WHAT NEEDS TO BE DONE:
Extract the lines up to and including the one that contains "CapRover on macOS", starting with the first line of the entries below, and omit the pictures.

Extracted data entries:
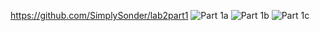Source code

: https://github.com/SimplySonder/lab2part1
![Part 1a](https://i.imgur.com/onz5dv3.png)
![Part 1b](https://i.imgur.com/0cXyfQf.png)
![Part 1c](https://i.imgur.com/fRo2hjK.png)
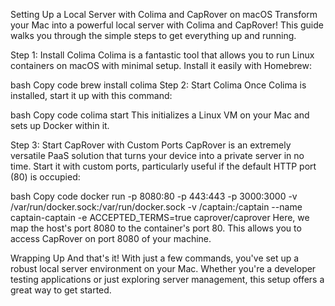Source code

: Setting Up a Local Server with Colima and CapRover on macOS
Transform your Mac into a powerful local server with Colima and CapRover! This guide walks you through the simple steps to get everything up and running.

Step 1: Install Colima
Colima is a fantastic tool that allows you to run Linux containers on macOS with minimal setup. Install it easily with Homebrew:

bash
Copy code
brew install colima
Step 2: Start Colima
Once Colima is installed, start it up with this command:

bash
Copy code
colima start
This initializes a Linux VM on your Mac and sets up Docker within it.

Step 3: Start CapRover with Custom Ports
CapRover is an extremely versatile PaaS solution that turns your device into a private server in no time. Start it with custom ports, particularly useful if the default HTTP port (80) is occupied:

bash
Copy code
docker run -p 8080:80 -p 443:443 -p 3000:3000 -v /var/run/docker.sock:/var/run/docker.sock -v /captain:/captain --name captain-captain -e ACCEPTED_TERMS=true caprover/caprover
Here, we map the host's port 8080 to the container's port 80. This allows you to access CapRover on port 8080 of your machine.

Wrapping Up
And that's it! With just a few commands, you've set up a robust local server environment on your Mac. Whether you're a developer testing applications or just exploring server management, this setup offers a great way to get started.
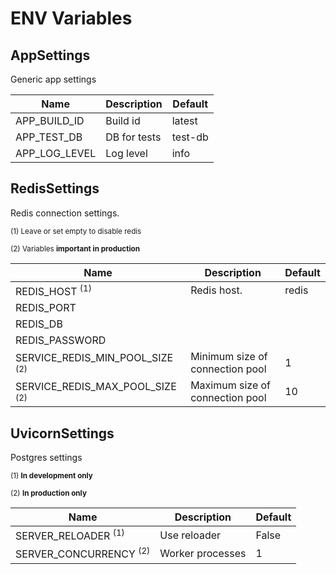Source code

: # ENV Variables

## AppSettings
Generic app settings

| Name | Description | Default |
| ---- | ---- | ---- |
| APP_BUILD_ID | Build id | latest |
| APP_TEST_DB | DB for tests | test-db |
| APP_LOG_LEVEL | Log level | info |

## RedisSettings
Redis connection settings.

<sup>(1) Leave or set empty to disable redis</sup>

<sup>(2) Variables **important in production**</sup>

| Name | Description | Default |
| ---- | ---- | ---- |
| REDIS_HOST <sup>(1)</sup> | Redis host. | redis |
| REDIS_PORT |  |  |
| REDIS_DB |  |  |
| REDIS_PASSWORD |  |  |
| SERVICE_REDIS_MIN_POOL_SIZE <sup>(2)</sup> | Minimum size of connection pool | 1 |
| SERVICE_REDIS_MAX_POOL_SIZE <sup>(2)</sup> | Maximum size of connection pool | 10 |

## UvicornSettings
Postgres settings

<sup>(1) **In development only**</sup>

<sup>(2) **In production only**</sup>

| Name | Description | Default |
| ---- | ---- | ---- |
| SERVER_RELOADER <sup>(1)</sup> | Use reloader | False |
| SERVER_CONCURRENCY <sup>(2)</sup> | Worker processes | 1 |


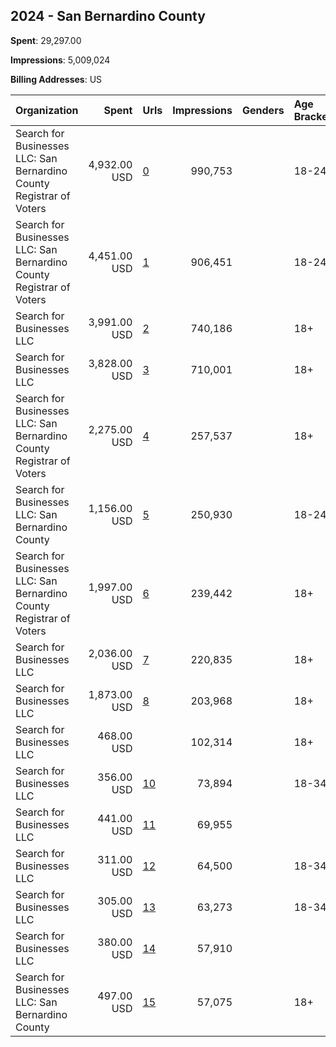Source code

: ## 2024 - San Bernardino County 
**Spent**: 29,297.00

**Impressions**: 5,009,024

**Billing Addresses**: US

|Organization|Spent|Urls|Impressions|Genders|Age Brackets|Country Codes|
|:---|---:|:---|---:|:---|:---|:---|
|Search for Businesses  LLC: San Bernardino County Registrar of Voters|4,932.00 USD|[0](https://www.snap.com/political-ads/asset/64fab6013dcb3461472bbdcec9746885dd4456e354c9385344b0ec1b4ccce78b?mediaType=jpg)|990,753||18-24|united states|
|Search for Businesses  LLC: San Bernardino County Registrar of Voters|4,451.00 USD|[1](https://www.snap.com/political-ads/asset/3471c4dbb09dabc818912083991303f0a365560cff2b6228bf4dc5d205098c4a?mediaType=mp4)|906,451||18-24|united states|
|Search for Businesses  LLC|3,991.00 USD|[2](https://www.snap.com/political-ads/asset/38df6e353f2608cb5191598031a499ae15ec6b3e7e7e39dc2a37f383a256ffd2?mediaType=mp4)|740,186||18+|united states|
|Search for Businesses  LLC|3,828.00 USD|[3](https://www.snap.com/political-ads/asset/51983f262601e214c62bff0a17e8a8f6bcc87c0776ab5979a3a5aa122bce7443?mediaType=mp4)|710,001||18+|united states|
|Search for Businesses  LLC: San Bernardino County Registrar of Voters|2,275.00 USD|[4](https://www.snap.com/political-ads/asset/d59d1f098fef92405d89808093ceee69e77be0499d23fec4b27be3c3846b7ab1?mediaType=jpg)|257,537||18+|united states|
|Search for Businesses  LLC: San Bernardino County|1,156.00 USD|[5](https://www.snap.com/political-ads/asset/d773e20e220412532119b58a2ba51302b75f4db35a4d0c35648968e874dc4493?mediaType=jpg)|250,930||18-24|united states|
|Search for Businesses  LLC: San Bernardino County Registrar of Voters|1,997.00 USD|[6](https://www.snap.com/political-ads/asset/66d007c11e1797bc89499e45036a48963f98e6ac6944fc662c49538f0aaf9df3?mediaType=mp4)|239,442||18+|united states|
|Search for Businesses  LLC|2,036.00 USD|[7](https://www.snap.com/political-ads/asset/7b32e0b1179f8e0e8eb9150bdcfffcb371a4c2405b969a791fd4c5f652bb50ea?mediaType=mp4)|220,835||18+|united states|
|Search for Businesses  LLC|1,873.00 USD|[8](https://www.snap.com/political-ads/asset/f3d6c40937b5fffb4ab38a08c06d289e6c71eda8ec1cf80ff42511bec5137ae3?mediaType=mp4)|203,968||18+|united states|
|Search for Businesses  LLC|468.00 USD||102,314||18+|united states|
|Search for Businesses  LLC|356.00 USD|[10](https://www.snap.com/political-ads/asset/a8d1088d5b17ced9acf58a6650f1bea4fedfc4414e3b3928fc92fee4c0e10e31?mediaType=mp4)|73,894||18-34|united states|
|Search for Businesses  LLC|441.00 USD|[11](https://www.snap.com/political-ads/asset/b381dae7610250b36d755f7e431e34dfd55791daf549144cc12a33aea28a417d?mediaType=mp4)|69,955|||united states|
|Search for Businesses  LLC|311.00 USD|[12](https://www.snap.com/political-ads/asset/8ea8d9cc2a1dd0693fb510591b5a57ad6afbe8ffd91eabe32de31c41ee6946ea?mediaType=jpg)|64,500||18-34|united states|
|Search for Businesses  LLC|305.00 USD|[13](https://www.snap.com/political-ads/asset/943fad2c88f0e46ae93f3180fee8b9bbe2fd6eea959bb6317a463e849dd502e3?mediaType=jpg)|63,273||18-34|united states|
|Search for Businesses  LLC|380.00 USD|[14](https://www.snap.com/political-ads/asset/8887276f97a03cd1554fe5b67338481b88d4e78e8999c9d0b62a87f3a5f953d4?mediaType=jpg)|57,910|||united states|
|Search for Businesses  LLC: San Bernardino County|497.00 USD|[15](https://www.snap.com/political-ads/asset/3fb6d5a281a3d97738b1fa078094ccf09b501c5af77616d9883a6456b6e38208?mediaType=jpg)|57,075||18+|united states|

PROBLEM SOLUTION:
Source code

: https://github.com/SimplySonder/lab2part1
![Part 1a](https://i.imgur.com/onz5dv3.png)
![Part 1b](https://i.imgur.com/0cXyfQf.png)
![Part 1c](https://i.imgur.com/fRo2hjK.png)
Source code

: Setting Up a Local Server with Colima and CapRover on macOS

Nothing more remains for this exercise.